Getting Started Using the Simulator Grid Mechanics Risk & Funding Results Interpretation

Frequently Asked Questions

Everything you need to run your first simulation and read the results properly.

Getting Started
A grid bot places a ladder of buy and sell orders across a defined price range.

When price falls, buy orders fill. When price rises back up, the matching sell orders fill. Each completed cycle — one buy followed by one sell at the next level — captures the gap between those levels as profit.

The bot keeps repeating this process while price moves back and forth inside the range.
Grid bots work best in markets that move sideways rather than trend hard in one direction.

The ideal setup is a liquid market with steady two-way movement — enough volatility to trigger fills, but not so much that price breaks out and keeps running.

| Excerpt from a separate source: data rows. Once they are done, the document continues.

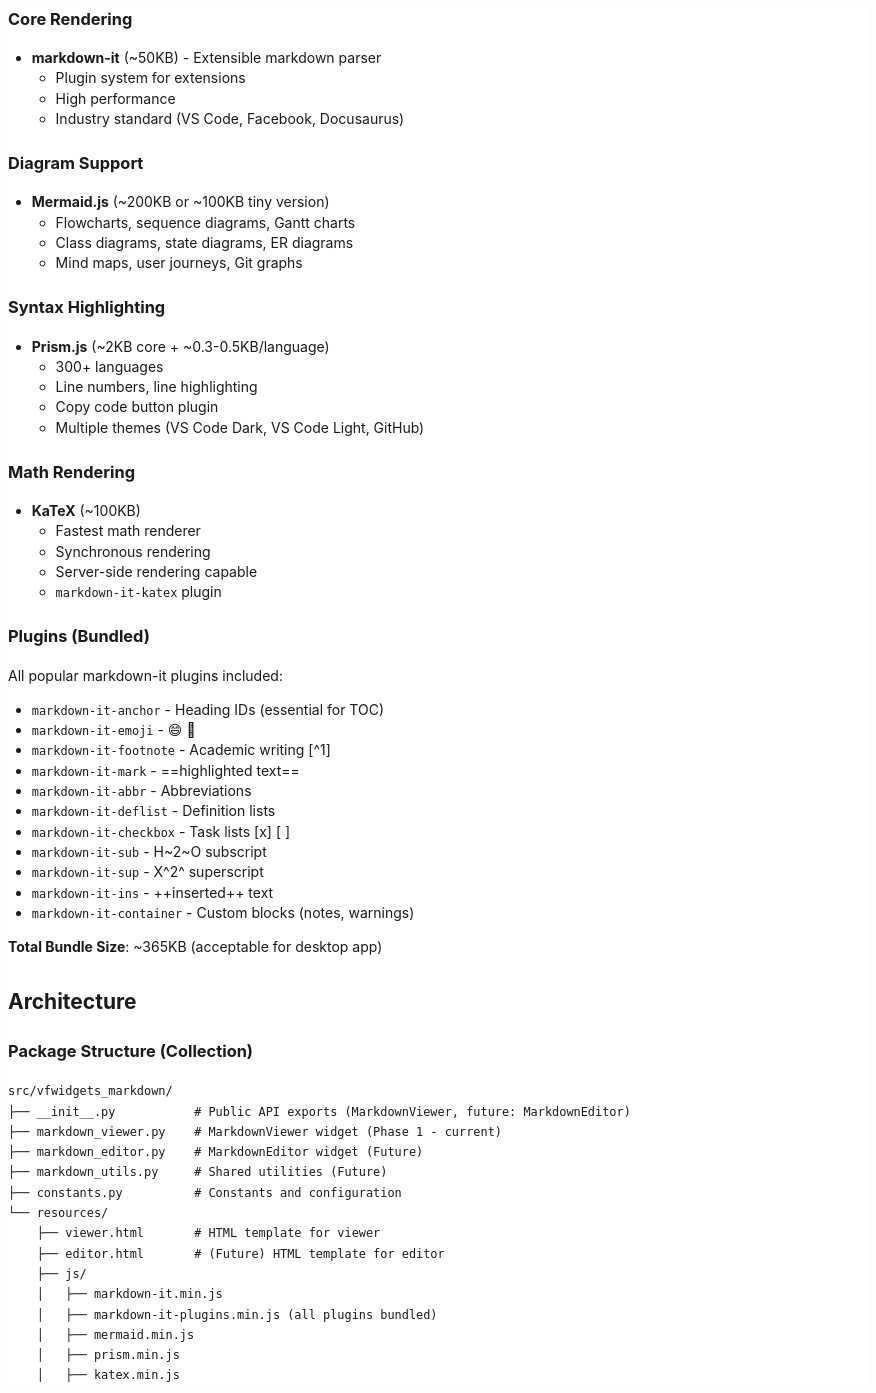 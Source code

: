 ### Core Rendering
- **markdown-it** (~50KB) - Extensible markdown parser
  - Plugin system for extensions
  - High performance
  - Industry standard (VS Code, Facebook, Docusaurus)

### Diagram Support
- **Mermaid.js** (~200KB or ~100KB tiny version)
  - Flowcharts, sequence diagrams, Gantt charts
  - Class diagrams, state diagrams, ER diagrams
  - Mind maps, user journeys, Git graphs

### Syntax Highlighting
- **Prism.js** (~2KB core + ~0.3-0.5KB/language)
  - 300+ languages
  - Line numbers, line highlighting
  - Copy code button plugin
  - Multiple themes (VS Code Dark, VS Code Light, GitHub)

### Math Rendering
- **KaTeX** (~100KB)
  - Fastest math renderer
  - Synchronous rendering
  - Server-side rendering capable
  - `markdown-it-katex` plugin

### Plugins (Bundled)
All popular markdown-it plugins included:
- `markdown-it-anchor` - Heading IDs (essential for TOC)
- `markdown-it-emoji` - :smile: :rocket:
- `markdown-it-footnote` - Academic writing [^1]
- `markdown-it-mark` - ==highlighted text==
- `markdown-it-abbr` - Abbreviations
- `markdown-it-deflist` - Definition lists
- `markdown-it-checkbox` - Task lists [x] [ ]
- `markdown-it-sub` - H~2~O subscript
- `markdown-it-sup` - X^2^ superscript
- `markdown-it-ins` - ++inserted++ text
- `markdown-it-container` - Custom blocks (notes, warnings)

**Total Bundle Size**: ~365KB (acceptable for desktop app)

## Architecture

### Package Structure (Collection)

```
src/vfwidgets_markdown/
├── __init__.py           # Public API exports (MarkdownViewer, future: MarkdownEditor)
├── markdown_viewer.py    # MarkdownViewer widget (Phase 1 - current)
├── markdown_editor.py    # MarkdownEditor widget (Future)
├── markdown_utils.py     # Shared utilities (Future)
├── constants.py          # Constants and configuration
└── resources/
    ├── viewer.html       # HTML template for viewer
    ├── editor.html       # (Future) HTML template for editor
    ├── js/
    │   ├── markdown-it.min.js
    │   ├── markdown-it-plugins.min.js (all plugins bundled)
    │   ├── mermaid.min.js
    │   ├── prism.min.js
    │   ├── katex.min.js
```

BTC, ETH and SOL perpetual futures are common choices because they usually have tighter spreads and better depth.

As a rule: lower ADX suits grid trading better than high ADX, high liquidity is better than thin books, and stable range behaviour is better than strong trending behaviour.

Avoid illiquid markets. Wide spreads, poor fills and slippage can wipe out the edge quickly.
The absolute minimum is set by the exchange's minimum order size — often around $5 notional per grid level. With 20 grids at 5× leverage, that implies about $100 notional total, or roughly $20 of margin. In practice, that is too small because fees become a large share of expected profit.

A more realistic starting point is $500–$1,000 of margin for a 20-grid setup.

The important number is notional per grid. Try to keep it at $20 or more per grid so fee drag stays manageable.
No. The simulator does the calculations for you.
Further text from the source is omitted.